Ustrzegli się rażących błędów

15.06.22Utworzono
/uploads/assets/4300/kaluza479.jpg
- Myślę, że zagraliśmy niezły mecz. Szczególnie może cieszyć dobra gra w obronie - mówi bramkarz reprezentacji Polski Michał Kałuża po wygranej 4:1 z Bośnią i Hercegowiną w pierwszym meczu towarzyskiego turnieju rozgrywanego w Chorwacji.

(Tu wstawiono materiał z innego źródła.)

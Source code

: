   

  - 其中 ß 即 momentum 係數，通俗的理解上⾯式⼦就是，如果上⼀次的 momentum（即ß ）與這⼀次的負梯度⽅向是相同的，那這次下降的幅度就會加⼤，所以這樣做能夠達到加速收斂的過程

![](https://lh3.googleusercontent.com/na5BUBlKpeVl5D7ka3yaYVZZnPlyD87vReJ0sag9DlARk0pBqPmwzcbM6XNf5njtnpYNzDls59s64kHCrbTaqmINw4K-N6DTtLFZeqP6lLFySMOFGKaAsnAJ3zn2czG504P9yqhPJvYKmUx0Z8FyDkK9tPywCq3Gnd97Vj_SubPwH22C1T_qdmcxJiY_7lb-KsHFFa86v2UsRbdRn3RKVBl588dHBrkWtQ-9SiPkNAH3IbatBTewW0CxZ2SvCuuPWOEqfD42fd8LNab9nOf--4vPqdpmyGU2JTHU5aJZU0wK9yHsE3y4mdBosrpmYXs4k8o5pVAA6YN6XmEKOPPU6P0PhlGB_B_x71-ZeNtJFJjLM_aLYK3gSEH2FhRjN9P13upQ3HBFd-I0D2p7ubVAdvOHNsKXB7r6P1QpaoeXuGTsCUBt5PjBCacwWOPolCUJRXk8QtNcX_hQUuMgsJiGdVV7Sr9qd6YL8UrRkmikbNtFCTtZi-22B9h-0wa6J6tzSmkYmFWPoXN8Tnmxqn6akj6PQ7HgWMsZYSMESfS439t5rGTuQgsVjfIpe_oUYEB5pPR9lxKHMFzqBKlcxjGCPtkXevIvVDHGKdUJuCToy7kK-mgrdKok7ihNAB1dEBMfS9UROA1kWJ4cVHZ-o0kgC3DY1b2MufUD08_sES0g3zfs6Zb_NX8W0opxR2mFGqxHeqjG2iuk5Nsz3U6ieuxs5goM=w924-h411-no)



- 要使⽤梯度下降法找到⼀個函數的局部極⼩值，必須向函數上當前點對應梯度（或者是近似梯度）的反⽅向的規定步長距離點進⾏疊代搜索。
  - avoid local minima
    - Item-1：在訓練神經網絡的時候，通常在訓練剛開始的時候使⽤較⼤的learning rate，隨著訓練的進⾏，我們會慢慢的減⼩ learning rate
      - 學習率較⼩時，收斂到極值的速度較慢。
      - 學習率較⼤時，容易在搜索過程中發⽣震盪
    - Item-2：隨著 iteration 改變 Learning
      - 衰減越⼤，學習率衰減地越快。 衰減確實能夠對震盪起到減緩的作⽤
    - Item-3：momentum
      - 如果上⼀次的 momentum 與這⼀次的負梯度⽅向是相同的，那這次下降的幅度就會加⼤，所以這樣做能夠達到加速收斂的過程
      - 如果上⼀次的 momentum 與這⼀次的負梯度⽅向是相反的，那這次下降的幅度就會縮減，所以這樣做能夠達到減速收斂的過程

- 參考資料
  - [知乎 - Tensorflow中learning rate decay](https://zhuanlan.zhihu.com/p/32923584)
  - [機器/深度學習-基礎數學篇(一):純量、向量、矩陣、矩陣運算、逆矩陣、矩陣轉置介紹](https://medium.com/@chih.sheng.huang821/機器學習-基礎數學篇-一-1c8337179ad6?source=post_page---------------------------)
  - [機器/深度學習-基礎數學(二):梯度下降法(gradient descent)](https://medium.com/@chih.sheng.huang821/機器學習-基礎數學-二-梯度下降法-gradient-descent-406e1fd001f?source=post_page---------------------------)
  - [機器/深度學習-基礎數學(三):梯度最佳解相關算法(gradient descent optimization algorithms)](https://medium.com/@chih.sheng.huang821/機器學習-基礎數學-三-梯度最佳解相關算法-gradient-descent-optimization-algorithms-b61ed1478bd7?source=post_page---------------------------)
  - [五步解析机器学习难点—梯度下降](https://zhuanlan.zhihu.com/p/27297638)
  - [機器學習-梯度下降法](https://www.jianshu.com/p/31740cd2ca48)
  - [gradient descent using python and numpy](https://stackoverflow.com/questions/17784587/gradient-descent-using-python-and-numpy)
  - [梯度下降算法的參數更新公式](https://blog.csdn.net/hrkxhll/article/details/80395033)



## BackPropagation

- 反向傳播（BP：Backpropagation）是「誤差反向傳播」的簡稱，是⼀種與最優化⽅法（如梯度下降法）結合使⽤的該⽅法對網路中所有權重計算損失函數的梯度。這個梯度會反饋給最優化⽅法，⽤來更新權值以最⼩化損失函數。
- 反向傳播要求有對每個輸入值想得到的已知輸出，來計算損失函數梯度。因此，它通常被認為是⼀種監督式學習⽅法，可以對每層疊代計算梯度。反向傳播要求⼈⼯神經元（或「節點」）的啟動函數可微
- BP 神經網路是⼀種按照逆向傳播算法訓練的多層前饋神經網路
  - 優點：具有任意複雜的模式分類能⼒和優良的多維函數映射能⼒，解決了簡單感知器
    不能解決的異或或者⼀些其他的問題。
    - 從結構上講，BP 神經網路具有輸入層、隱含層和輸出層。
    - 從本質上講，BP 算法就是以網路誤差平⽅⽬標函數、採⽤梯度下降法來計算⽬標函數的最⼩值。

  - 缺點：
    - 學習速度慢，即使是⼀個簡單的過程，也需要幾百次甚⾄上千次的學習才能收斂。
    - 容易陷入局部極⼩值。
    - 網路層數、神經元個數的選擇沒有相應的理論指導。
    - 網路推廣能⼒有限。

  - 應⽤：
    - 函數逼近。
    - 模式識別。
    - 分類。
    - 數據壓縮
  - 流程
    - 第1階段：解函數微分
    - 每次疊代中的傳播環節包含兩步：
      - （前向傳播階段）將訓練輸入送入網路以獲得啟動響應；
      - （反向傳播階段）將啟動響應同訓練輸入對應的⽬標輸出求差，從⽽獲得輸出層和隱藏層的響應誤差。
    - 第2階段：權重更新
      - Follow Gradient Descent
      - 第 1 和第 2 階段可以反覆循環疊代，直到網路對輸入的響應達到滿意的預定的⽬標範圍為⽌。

Zwycięstwo na początek turnieju zawsze jest cenne. Cieszą też bardzo cztery gole podopiecznych trenera Błażeja Korczyńskiego: z takim dorobkiem można myśleć o wygranej w każdym spotkaniu. Jednak Kałuża jest zadowolony zwłaszcza w gry w defensywie. - W obronie ustrzegliśmy się jakichś rażących błędów - wyjaśnia. - W ataku również było nieźle, ale mogliśmy pokusić się jeszcze o kilka bramek.

 

Teraz wypada potwierdzić niezłą dyspozycję w kolejnych spotkaniach: z Węgrami, Czarnogórą i Chorwacją. - Wygrana cieszy, ale turniej dopiero się rozpoczął - przyznaje Michał. - I czekają nas kolejne ciężkie mecze, na których już teraz się skupiamy.